Directed by Martin Scorsese
I wasn’t around for the early or middle days of Howard Hughes but my later teens were his final years and I do remember him from then.
Actually, to clarify, I don’t remember him, I remember the Howard Hughes of media accounts.
So while I’ve learned much more about him over the years, the name Howard Hughes still conjures, firstly, the image of a crazy old man in lonely hotel room.
One of the aspects of Martin Scorsese’s The Aviator that I especially like, and that I think was a very good creative decision, was to focus in on only a portion of Hughes’ life.

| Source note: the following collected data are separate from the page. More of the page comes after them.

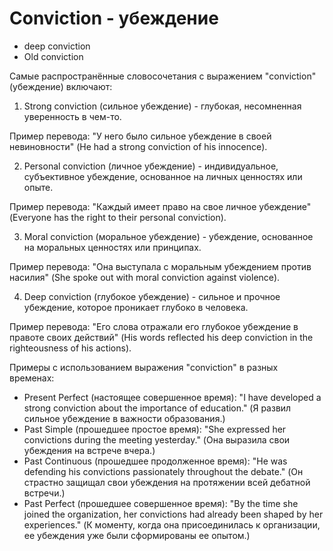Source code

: # Conviction - убеждение




- deep conviction
- Old conviction

Самые распространённые словосочетания с выражением "conviction" (убеждение) включают:

1. Strong conviction (сильное убеждение) - глубокая, несомненная уверенность в чем-то.

Пример перевода: "У него было сильное убеждение в своей невиновности" (He had a strong conviction of his innocence).

2. Personal conviction (личное убеждение) - индивидуальное, субъективное убеждение, основанное на личных ценностях или опыте.

Пример перевода: "Каждый имеет право на свое личное убеждение" (Everyone has the right to their personal conviction).

3. Moral conviction (моральное убеждение) - убеждение, основанное на моральных ценностях или принципах.

Пример перевода: "Она выступала с моральным убеждением против насилия" (She spoke out with moral conviction against violence).

4. Deep conviction (глубокое убеждение) - сильное и прочное убеждение, которое проникает глубоко в человека.

Пример перевода: "Его слова отражали его глубокое убеждение в правоте своих действий" (His words reflected his deep conviction in the righteousness of his actions).

Примеры с использованием выражения "conviction" в разных временах:

- Present Perfect (настоящее совершенное время): "I have developed a strong conviction about the importance of education." (Я развил сильное убеждение в важности образования.)
- Past Simple (прошедшее простое время): "She expressed her convictions during the meeting yesterday." (Она выразила свои убеждения на встрече вчера.)
- Past Continuous (прошедшее продолженное время): "He was defending his convictions passionately throughout the debate." (Он страстно защищал свои убеждения на протяжении всей дебатной встречи.)
- Past Perfect (прошедшее совершенное время): "By the time she joined the organization, her convictions had already been shaped by her experiences." (К моменту, когда она присоединилась к организации, ее убеждения уже были сформированы ее опытом.)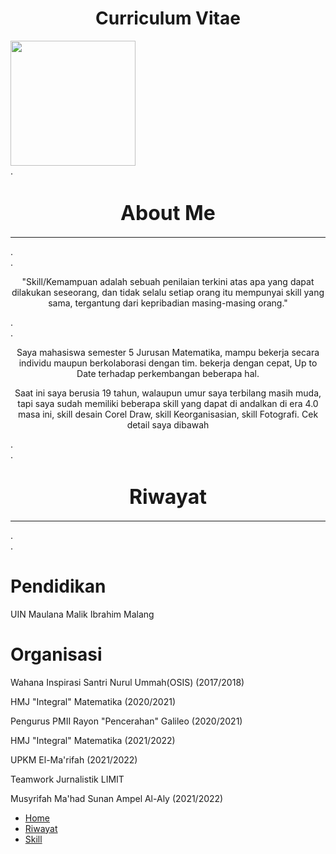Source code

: <!doctype html>
<html>
    <head>
        <title>Curriculum Vitae</title>
        <meta charset="utf-8">
        <link rel="stylesheet" type="text/css" href="style.css">
    </head>
    <body>
        <div id="header">
            <div id="main-head">
                <div id="title">
                    <h1 align="center">Curriculum Vitae</h1>
                </div>
                <div class="right">
                    <img src="Shofi.png" width= "200 alt="foto Shofi" id="foto">
                </div>
            </div>
            <div id="nav-col">.
                <h1 align="center"><font size=6>About Me</font></h1>
                <hr color="darkgoldenrod" size="2">.
            </div>
            <div id="nav">.
                <p align="center">"Skill/Kemampuan adalah sebuah penilaian terkini atas apa yang dapat dilakukan seseorang, dan tidak selalu setiap orang itu mempunyai skill yang sama, tergantung dari kepribadian masing-masing orang."</p>.
            </div>
            <div id="content">.
                <p align="center">Saya mahasiswa semester 5 Jurusan Matematika, mampu bekerja secara individu maupun berkolaborasi dengan tim. bekerja dengan cepat, Up to Date terhadap perkembangan beberapa hal.</p>
                <p align="center">Saat ini saya berusia 19 tahun, walaupun umur saya terbilang masih muda, tapi saya sudah memiliki beberapa skill yang dapat di andalkan di era 4.0 masa ini, skill desain Corel Draw, skill Keorganisasian, skill Fotografi. Cek detail saya dibawah</p>.
            </div>
            <div id="nav-col1">.
                <h1 align="center"><font size=6>Riwayat</font></h1>
                <hr color="darkgoldenrod" size="2">.
            </div>
            <div id="content1">.
                <h1 align="left">Pendidikan</h1>
                <p align="left">UIN Maulana Malik Ibrahim Malang</p>
                <h1 align="left">Organisasi</h1>
                <p align="left">Wahana Inspirasi Santri Nurul Ummah(OSIS) (2017/2018)</OSIS></p>
                <P align="left">HMJ "Integral" Matematika (2020/2021)</P>
                <p align="left">Pengurus PMII Rayon "Pencerahan" Galileo (2020/2021)</p>
                <p align="left">HMJ "Integral" Matematika (2021/2022)</p>
                <p align="left">UPKM El-Ma'rifah (2021/2022)</p>
                <p align="left">Teamwork Jurnalistik LIMIT</p>
                <p align="left">Musyrifah Ma'had Sunan Ampel Al-Aly (2021/2022)</p>
            </div>
            <div>
                <ul>
                    <li><a href="#">Home</a></li>
                    <li><a href="">Riwayat</a></li>
                    <li><a href="">Skill</a></li>
                </ul>
            </div>
        </div>
    </body>
</html>
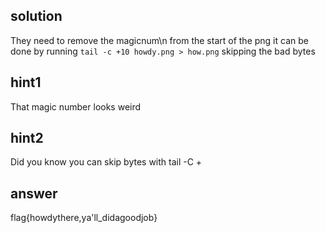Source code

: 
## solution
They need to remove the magicnum\n from the start of the png
it can be done by running `tail -c +10 howdy.png > how.png` skipping the bad bytes

## hint1
That magic number looks weird

## hint2
Did you know you can skip bytes with tail -C +<num>

## answer
flag{howdythere,ya'll_didagoodjob}
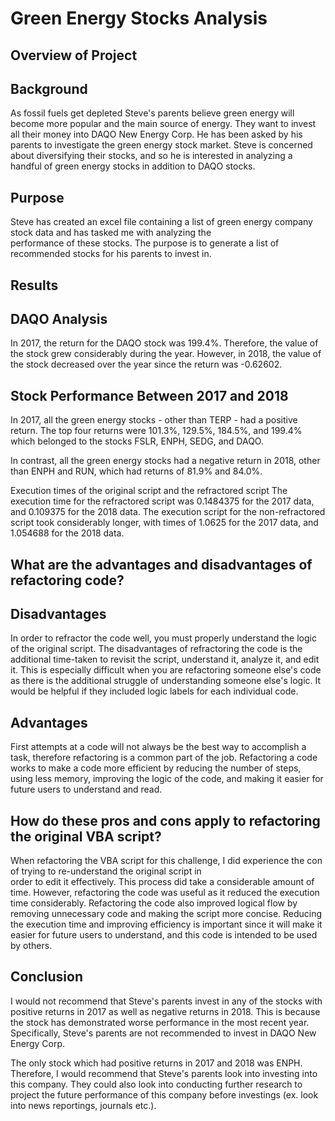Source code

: # Green Energy Stocks Analysis

## Overview of Project

  ## Background
  As fossil fuels get depleted Steve's parents believe green energy will become more popular and the main source of energy. They want to invest all their money into DAQO New Energy Corp. He has been asked by his parents to investigate the green energy stock 
  market.  Steve is concerned about diversifying their stocks, and so he is interested in analyzing a handful of green energy 
  stocks in addition to DAQO stocks.
  
  ## Purpose 
  Steve has created an excel file containing a list of green energy company stock data and has tasked me with analyzing the   
  performance of these stocks. The purpose is to generate a list of recommended stocks for his parents to invest in. 

## Results
   
   ## DAQO Analysis  
   In 2017, the return for the DAQO stock was 199.4%. Therefore, the value of the stock grew considerably during the year. However, 
   in 2018, the value of the stock decreased over the year since the return was -0.62602. 
   
   ## Stock Performance Between 2017 and 2018
   In 2017, all the green energy stocks - other than TERP - had a positive return. The top four returns were 101.3%, 129.5%, 
   184.5%, and 199.4% which belonged to the stocks FSLR, ENPH, SEDG, and DAQO.
   
   In contrast, all the green energy stocks had a negative return in 2018, other than ENPH and RUN, which had returns of 81.9% and 
   84.0%. 
   
   Execution times of the original script and the refractored script
   The execution time for the refractored script was 0.1484375 for the 2017 data, and 0.109375 for the 2018 data. The execution 
   script for the non-refractored script took considerably longer, with times of 1.0625 for the 2017 data, and 1.054688 for the 
   2018 data.

## What are the advantages and disadvantages of refactoring code?

   ## Disadvantages
   In order to refractor the code well, you must properly understand the logic of the original script. The disadvantages of 
   refractoring the code is the additional time-taken to revisit the script, understand it, analyze it, and edit it. This is
   especially difficult when you are refactoring someone else's code as there is the additional struggle of understanding someone 
   else's logic. It would be helpful if they included logic labels for each individual code.
 
   ## Advantages
   First attempts at a code will not always be the best way to accomplish a task, therefore refactoring is a common part of the 
   job. Refactoring a code works to make a code more efficient by reducing the number of steps, using less memory, improving the 
   logic of the code, and making it easier for future users to understand and read.  

## How do these pros and cons apply to refactoring the original VBA script?

  When refactoring the VBA script for this challenge, I did experience the con of trying to re-understand the original script in   
  order to edit it effectively. This process did take a considerable amount of time. However, refactoring the code was useful as it 
  reduced the execution time considerably. Refactoring the code also improved logical flow by removing unnecessary code and making 
  the script more concise. Reducing the execution time and improving efficiency is important since it will make it easier for 
  future users to understand, and this code is intended to be used by others.

## Conclusion
   I would not recommend that Steve's parents invest in any of the stocks with positive returns in 2017 as well as negative returns    in 2018. This is because the stock has demonstrated worse performance in the most recent year. Specifically, Steve's parents are 
   not recommended to invest in DAQO New Energy Corp. 
   
   The only stock which had positive returns in 2017 and 2018 was ENPH. Therefore, I would recommend that Steve's parents look into 
   investing into this company. They could also look into conducting further research to project the future performance of this 
   company before investings (ex. look into news reportings, journals etc.). 



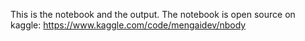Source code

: This is the notebook and the output.
The notebook is open source on kaggle: https://www.kaggle.com/code/mengaidev/nbody
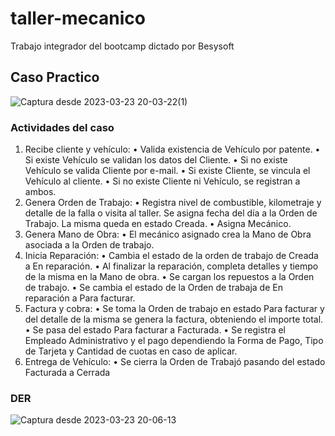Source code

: # taller-mecanico
Trabajo integrador del bootcamp dictado por Besysoft

## Caso Practico
![Captura desde 2023-03-23 20-03-22(1)](https://user-images.githubusercontent.com/85314154/232901929-053f23f0-3a6a-43a0-8fe5-3ef9018f837a.jpg)

### Actividades del caso
1. Recibe cliente y vehículo:
• Valida existencia de Vehículo por patente.
• Si existe Vehículo se validan los datos del Cliente.
• Si no existe Vehículo se valida Cliente por e-mail.
• Si existe Cliente, se vincula el Vehículo al cliente.
• Si no existe Cliente ni Vehículo, se registran a ambos.
2. Genera Orden de Trabajo:
• Registra nivel de combustible, kilometraje y detalle de la falla o visita al
taller. Se asigna fecha del día a la Orden de Trabajo. La misma queda
en estado Creada.
• Asigna Mecánico.
3. Genera Mano de Obra:
• El mecánico asignado crea la Mano de Obra asociada a la Orden de
trabajo.
4. Inicia Reparación:
• Cambia el estado de la orden de trabajo de Creada a En reparación.
• Al finalizar la reparación, completa detalles y tiempo de la misma en la
Mano de obra.
• Se cargan los repuestos a la Orden de trabajo.
• Se cambia el estado de la Orden de trabaja de En reparación a Para
facturar.
5. Factura y cobra:
• Se toma la Orden de trabajo en estado Para facturar y del detalle de la
misma se genera la factura, obteniendo el importe total.
• Se pasa del estado Para facturar a Facturada.
• Se registra el Empleado Administrativo y el pago dependiendo la
Forma de Pago, Tipo de Tarjeta y Cantidad de cuotas en caso de
aplicar.
6. Entrega de Vehículo:
• Se cierra la Orden de Trabajó pasando del estado Facturada a Cerrada

### DER
![Captura desde 2023-03-23 20-06-13](https://user-images.githubusercontent.com/85314154/232901059-715fd363-a9d1-45e8-9d85-b5e4b50a4004.png)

The movie concentrates on the period of his creative and business ascent and success (though over this period his fortunes do have their ups and downs) and, significantly, the beginnings of his eccentricities and eventual madness.
That creative decision is further enhanced by the another creative decision, which is, in a sense, to make this a bit of a horror movie by showing Howard Hughes’ awareness of what is happening. In Leonardo DiCaprio’s performance we see Hughes terrified by what he sees is happening to himself and struggling to fight it.
So they’ve given us a story we, to a degree, already know. In particular, we know how it ends (we know the end of Hughes’ life). What we don’t know is the how. The film shows us how Howard Hughes became a success and how the end of his life began. And it becomes fascinating because of this.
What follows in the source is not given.